But spring is a season of the year when I do think about it more --- it's hard not to. Stations of the Cross have been a weekly Lenten devotion, concluding with a simple supper of soup and bread last evening. Palm Sunday is upcoming. And then the rest of the Holy Week marathon, including Maundy Thursday, Good Friday, Holy Saturday and Easter Sunday, each with its liturgical framework.

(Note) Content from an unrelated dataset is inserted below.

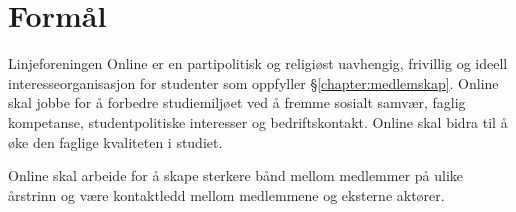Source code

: \chapter{Formål}

Linjeforeningen Online er en partipolitisk og religiøst uavhengig, frivillig og ideell interesseorganisasjon for studenter som oppfyller §\ref{chapter:medlemskap}. Online skal jobbe for å forbedre studiemiljøet ved å fremme sosialt samvær, faglig kompetanse, studentpolitiske interesser og bedriftskontakt. Online skal bidra til å øke den faglige kvaliteten i studiet.

Online skal arbeide for å skape sterkere bånd mellom medlemmer på ulike årstrinn og være kontaktledd mellom medlemmene og eksterne aktører.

This year I began at the base line with a  story attributed to my old friends, the Unitarian Universalists, which like all good stories is almost impossible to track to its origin. The story involves preachers, pastors and priests from all the major Christian expressions sitting around talking about what Easter means to them. Finally, the UU preacher chimes in:

“I believe the real meaning of Easter is the appreciation of life’s renewing cycles and, that for all things there is a season. I believe the real meaning of Easter is the acknowledgment, with its accompanying sadness, of a very human Jesus who was forced to die on the Cross because of his liberal religious views and beliefs. But most important of all, I believe the real meaning of Easter is the Celebration of Thanksgiving for the presence of the sacred in each and every living person and thing; for the presence of the sacred in the birds that sing; for the presence of the sacred in the flowers which sway and the grasses which rustle in the gentle breezes of spring. This is what I believe is the real meaning of Easter,” said the Unitarian Universalist."

Great story, and perhaps this is all there is; or perhaps there's more. But, really, it's enough.